Exercise: Go to the line containing "linear/sequential search takes" in the records below and print it and every following line exactly, on through the line containing "support-only transfer and", then stop.

#### Available records ####

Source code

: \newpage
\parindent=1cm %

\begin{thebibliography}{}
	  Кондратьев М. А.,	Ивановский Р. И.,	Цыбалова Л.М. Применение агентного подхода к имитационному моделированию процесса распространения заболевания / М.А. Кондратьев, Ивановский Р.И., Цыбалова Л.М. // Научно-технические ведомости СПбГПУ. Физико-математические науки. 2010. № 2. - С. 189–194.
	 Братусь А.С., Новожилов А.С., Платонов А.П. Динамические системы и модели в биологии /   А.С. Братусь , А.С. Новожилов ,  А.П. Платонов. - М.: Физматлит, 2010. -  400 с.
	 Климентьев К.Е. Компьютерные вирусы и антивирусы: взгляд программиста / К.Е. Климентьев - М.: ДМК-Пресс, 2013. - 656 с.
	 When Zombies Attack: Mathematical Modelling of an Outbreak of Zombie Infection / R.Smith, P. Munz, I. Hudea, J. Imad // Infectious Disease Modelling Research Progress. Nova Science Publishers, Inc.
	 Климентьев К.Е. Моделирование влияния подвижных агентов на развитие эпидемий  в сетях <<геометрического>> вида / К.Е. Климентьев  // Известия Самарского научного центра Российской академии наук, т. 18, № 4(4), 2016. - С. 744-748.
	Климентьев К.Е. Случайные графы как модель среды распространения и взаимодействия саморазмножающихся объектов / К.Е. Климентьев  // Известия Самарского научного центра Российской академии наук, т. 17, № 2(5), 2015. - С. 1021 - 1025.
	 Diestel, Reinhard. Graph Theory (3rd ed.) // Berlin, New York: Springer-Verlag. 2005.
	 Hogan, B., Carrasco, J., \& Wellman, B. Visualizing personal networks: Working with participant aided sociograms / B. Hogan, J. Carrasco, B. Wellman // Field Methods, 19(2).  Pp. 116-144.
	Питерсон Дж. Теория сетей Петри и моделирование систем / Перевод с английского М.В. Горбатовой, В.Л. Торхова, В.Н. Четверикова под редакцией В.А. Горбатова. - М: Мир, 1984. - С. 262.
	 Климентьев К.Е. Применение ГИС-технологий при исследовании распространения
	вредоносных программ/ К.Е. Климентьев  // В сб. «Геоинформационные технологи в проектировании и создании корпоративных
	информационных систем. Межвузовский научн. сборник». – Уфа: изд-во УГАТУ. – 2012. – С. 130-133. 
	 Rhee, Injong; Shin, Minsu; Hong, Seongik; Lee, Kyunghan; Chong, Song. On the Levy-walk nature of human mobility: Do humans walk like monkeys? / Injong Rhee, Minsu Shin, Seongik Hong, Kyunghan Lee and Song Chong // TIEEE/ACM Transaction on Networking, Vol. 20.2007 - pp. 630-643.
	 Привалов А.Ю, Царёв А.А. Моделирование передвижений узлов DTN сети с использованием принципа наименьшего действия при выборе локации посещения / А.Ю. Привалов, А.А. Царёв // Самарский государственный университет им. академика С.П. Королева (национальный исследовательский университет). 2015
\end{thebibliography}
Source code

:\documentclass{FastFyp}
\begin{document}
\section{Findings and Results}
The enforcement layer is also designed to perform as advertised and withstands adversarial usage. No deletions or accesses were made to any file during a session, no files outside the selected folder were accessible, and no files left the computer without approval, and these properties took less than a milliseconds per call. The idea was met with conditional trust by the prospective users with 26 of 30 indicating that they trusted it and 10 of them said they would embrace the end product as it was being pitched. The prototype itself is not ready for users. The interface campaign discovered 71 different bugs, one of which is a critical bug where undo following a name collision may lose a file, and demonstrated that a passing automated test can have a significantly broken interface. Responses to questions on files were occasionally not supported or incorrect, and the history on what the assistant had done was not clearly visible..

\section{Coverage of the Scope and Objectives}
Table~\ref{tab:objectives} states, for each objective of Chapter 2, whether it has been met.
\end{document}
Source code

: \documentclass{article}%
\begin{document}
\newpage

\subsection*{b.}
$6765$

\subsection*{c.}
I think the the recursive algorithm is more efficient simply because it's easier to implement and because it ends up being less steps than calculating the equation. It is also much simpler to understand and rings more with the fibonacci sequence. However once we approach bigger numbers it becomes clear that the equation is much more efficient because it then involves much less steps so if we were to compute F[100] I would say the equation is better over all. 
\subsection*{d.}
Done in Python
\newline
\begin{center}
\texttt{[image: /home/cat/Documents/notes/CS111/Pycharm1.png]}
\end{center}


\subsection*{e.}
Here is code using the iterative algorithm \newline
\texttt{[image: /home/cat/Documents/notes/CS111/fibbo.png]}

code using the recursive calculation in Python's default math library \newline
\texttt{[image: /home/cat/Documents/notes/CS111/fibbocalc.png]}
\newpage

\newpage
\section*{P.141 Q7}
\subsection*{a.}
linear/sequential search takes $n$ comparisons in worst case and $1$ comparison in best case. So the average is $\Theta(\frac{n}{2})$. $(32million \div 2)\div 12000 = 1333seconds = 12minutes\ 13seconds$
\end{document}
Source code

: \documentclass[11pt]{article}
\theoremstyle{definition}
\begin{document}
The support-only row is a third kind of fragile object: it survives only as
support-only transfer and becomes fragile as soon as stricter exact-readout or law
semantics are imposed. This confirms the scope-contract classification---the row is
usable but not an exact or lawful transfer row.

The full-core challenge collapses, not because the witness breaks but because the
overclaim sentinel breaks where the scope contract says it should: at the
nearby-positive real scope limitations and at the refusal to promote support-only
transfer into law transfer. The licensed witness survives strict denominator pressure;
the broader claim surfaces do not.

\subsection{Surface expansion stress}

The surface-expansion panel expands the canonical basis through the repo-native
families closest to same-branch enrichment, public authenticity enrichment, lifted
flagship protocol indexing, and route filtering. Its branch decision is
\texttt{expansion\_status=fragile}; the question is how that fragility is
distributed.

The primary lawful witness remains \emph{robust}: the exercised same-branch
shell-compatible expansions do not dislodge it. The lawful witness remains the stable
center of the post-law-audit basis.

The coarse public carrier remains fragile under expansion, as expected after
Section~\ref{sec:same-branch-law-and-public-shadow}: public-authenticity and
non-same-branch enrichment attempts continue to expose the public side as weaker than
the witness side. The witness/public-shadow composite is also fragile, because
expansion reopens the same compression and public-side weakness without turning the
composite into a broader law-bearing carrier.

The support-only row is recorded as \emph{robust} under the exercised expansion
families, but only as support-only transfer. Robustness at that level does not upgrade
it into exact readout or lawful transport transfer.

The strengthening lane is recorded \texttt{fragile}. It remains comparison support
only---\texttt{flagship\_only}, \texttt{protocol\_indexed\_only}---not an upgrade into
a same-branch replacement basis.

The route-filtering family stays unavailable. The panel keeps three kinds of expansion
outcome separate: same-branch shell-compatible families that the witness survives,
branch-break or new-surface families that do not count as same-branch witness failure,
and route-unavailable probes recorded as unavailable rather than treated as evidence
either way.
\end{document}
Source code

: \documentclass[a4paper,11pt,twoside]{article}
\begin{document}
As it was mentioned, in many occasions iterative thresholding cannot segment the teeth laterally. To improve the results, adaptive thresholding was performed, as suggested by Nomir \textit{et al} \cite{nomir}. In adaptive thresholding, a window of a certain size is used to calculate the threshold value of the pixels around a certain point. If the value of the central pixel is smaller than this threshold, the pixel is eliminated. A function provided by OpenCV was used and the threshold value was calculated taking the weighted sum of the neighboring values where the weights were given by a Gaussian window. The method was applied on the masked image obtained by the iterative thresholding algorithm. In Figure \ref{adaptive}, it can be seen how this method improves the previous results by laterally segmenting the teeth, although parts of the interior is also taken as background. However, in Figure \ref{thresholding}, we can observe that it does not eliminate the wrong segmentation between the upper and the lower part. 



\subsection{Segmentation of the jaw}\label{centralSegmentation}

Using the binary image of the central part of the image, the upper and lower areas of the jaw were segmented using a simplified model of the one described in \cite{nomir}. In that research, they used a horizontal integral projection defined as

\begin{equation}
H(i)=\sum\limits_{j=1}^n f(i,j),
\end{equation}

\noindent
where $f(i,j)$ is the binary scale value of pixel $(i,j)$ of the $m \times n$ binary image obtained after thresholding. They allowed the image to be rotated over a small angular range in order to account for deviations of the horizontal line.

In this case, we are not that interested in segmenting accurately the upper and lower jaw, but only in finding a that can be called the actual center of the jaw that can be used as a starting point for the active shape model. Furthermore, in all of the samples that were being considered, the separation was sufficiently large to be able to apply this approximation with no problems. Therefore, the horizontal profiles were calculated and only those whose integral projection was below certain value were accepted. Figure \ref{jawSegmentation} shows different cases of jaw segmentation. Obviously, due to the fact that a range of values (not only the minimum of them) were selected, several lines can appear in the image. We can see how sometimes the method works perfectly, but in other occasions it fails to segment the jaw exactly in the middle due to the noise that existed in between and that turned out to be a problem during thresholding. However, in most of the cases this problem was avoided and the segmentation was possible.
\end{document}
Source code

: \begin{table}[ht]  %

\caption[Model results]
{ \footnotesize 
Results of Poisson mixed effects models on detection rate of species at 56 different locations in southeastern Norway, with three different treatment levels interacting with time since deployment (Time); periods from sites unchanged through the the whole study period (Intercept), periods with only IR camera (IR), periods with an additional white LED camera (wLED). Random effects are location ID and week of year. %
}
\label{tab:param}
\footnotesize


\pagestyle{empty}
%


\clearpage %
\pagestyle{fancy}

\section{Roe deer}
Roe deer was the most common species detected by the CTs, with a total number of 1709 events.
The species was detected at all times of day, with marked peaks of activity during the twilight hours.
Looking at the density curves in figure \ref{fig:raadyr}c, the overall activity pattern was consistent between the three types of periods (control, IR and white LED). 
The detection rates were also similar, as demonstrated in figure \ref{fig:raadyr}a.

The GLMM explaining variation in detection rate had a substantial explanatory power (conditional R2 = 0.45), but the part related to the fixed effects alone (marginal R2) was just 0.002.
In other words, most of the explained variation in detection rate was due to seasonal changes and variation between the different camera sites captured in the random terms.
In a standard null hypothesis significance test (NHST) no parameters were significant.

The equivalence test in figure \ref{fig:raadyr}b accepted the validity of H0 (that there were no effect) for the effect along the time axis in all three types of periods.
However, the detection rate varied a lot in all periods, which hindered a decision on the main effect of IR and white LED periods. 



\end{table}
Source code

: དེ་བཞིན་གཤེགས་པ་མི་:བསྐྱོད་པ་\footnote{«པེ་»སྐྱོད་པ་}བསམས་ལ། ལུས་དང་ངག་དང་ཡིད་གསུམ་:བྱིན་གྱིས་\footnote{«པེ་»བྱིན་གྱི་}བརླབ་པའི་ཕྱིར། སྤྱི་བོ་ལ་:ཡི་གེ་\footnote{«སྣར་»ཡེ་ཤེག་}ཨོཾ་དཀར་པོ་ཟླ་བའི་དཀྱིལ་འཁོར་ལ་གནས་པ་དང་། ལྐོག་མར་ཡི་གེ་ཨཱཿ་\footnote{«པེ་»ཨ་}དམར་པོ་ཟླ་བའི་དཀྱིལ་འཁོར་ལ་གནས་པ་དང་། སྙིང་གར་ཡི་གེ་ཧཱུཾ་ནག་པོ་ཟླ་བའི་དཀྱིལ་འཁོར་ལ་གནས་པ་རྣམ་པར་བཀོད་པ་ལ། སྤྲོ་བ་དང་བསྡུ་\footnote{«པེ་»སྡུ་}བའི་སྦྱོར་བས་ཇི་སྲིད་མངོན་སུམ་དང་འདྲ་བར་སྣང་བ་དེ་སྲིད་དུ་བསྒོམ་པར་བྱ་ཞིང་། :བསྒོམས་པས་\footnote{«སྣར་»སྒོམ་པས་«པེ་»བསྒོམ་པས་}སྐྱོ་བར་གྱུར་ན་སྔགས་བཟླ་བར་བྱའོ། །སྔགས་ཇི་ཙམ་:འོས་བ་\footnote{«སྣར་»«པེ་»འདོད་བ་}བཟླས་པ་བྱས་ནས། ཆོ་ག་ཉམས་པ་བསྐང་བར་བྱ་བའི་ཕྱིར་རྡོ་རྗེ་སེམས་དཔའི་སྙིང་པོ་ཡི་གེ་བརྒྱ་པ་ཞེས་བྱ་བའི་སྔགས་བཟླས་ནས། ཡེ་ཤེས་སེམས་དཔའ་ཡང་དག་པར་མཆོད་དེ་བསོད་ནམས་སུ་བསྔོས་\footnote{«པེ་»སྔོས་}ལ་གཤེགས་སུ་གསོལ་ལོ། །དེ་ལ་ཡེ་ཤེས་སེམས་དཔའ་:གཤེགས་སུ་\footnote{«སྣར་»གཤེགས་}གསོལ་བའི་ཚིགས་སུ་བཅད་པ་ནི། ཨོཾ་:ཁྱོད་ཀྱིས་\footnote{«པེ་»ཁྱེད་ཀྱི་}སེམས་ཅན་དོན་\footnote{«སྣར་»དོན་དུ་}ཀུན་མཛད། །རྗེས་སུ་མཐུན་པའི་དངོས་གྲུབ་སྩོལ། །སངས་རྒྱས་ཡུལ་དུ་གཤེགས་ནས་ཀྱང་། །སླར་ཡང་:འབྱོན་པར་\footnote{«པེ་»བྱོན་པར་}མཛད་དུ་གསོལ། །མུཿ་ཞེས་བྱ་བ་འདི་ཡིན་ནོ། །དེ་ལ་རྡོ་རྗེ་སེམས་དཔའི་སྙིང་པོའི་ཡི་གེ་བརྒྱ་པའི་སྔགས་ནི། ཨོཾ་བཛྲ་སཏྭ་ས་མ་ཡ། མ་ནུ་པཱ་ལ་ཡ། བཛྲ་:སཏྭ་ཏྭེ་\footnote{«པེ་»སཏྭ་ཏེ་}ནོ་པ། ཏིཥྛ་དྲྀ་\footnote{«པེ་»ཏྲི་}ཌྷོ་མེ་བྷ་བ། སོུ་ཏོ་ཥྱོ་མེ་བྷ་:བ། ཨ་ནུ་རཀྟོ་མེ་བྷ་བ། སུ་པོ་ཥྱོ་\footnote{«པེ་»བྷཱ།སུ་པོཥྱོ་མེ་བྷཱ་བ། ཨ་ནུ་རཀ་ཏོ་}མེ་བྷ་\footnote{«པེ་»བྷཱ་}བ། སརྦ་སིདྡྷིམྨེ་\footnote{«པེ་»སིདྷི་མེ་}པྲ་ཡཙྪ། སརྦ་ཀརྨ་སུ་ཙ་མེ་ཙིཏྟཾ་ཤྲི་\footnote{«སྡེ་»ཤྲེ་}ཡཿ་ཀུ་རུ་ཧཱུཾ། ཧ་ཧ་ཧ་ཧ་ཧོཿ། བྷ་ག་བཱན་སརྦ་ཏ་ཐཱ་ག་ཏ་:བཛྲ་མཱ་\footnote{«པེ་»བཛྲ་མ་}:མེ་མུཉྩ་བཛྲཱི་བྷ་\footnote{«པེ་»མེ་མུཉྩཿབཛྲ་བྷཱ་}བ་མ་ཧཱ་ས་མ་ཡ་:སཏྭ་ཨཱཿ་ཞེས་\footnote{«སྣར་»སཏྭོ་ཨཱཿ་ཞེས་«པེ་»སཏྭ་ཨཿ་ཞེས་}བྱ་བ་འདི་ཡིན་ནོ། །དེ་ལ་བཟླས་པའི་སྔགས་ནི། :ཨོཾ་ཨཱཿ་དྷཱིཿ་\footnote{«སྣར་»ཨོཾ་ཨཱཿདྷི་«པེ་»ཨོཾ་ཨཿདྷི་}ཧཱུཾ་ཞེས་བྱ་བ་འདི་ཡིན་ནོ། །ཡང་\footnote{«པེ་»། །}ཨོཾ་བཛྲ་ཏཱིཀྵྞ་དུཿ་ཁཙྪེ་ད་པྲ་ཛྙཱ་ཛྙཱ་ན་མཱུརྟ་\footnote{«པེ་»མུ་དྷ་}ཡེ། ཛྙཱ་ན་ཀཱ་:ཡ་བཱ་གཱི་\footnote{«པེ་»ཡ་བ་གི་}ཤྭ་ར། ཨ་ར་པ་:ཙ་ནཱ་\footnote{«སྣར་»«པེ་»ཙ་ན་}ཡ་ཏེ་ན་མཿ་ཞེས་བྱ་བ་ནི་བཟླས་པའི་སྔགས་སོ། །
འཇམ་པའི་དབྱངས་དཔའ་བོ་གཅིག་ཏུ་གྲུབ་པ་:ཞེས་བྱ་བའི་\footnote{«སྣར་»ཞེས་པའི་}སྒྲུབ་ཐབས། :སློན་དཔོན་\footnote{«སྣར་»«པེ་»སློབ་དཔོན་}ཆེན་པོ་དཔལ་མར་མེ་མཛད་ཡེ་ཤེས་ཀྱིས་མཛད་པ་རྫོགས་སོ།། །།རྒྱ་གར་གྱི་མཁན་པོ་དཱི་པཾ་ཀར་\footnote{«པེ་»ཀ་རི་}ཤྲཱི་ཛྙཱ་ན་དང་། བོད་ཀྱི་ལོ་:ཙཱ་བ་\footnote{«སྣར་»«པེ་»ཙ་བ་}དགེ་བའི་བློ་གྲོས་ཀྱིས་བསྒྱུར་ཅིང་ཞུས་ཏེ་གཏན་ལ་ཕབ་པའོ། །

####

Response box:
linear/sequential search takes $n$ comparisons in worst case and $1$ comparison in best case. So the average is $\Theta(\frac{n}{2})$. $(32million \div 2)\div 12000 = 1333seconds = 12minutes\ 13seconds$
\end{document}
Source code

: \documentclass[11pt]{article}
\theoremstyle{definition}
\begin{document}
The support-only row is a third kind of fragile object: it survives only as
support-only transfer and becomes fragile as soon as stricter exact-readout or law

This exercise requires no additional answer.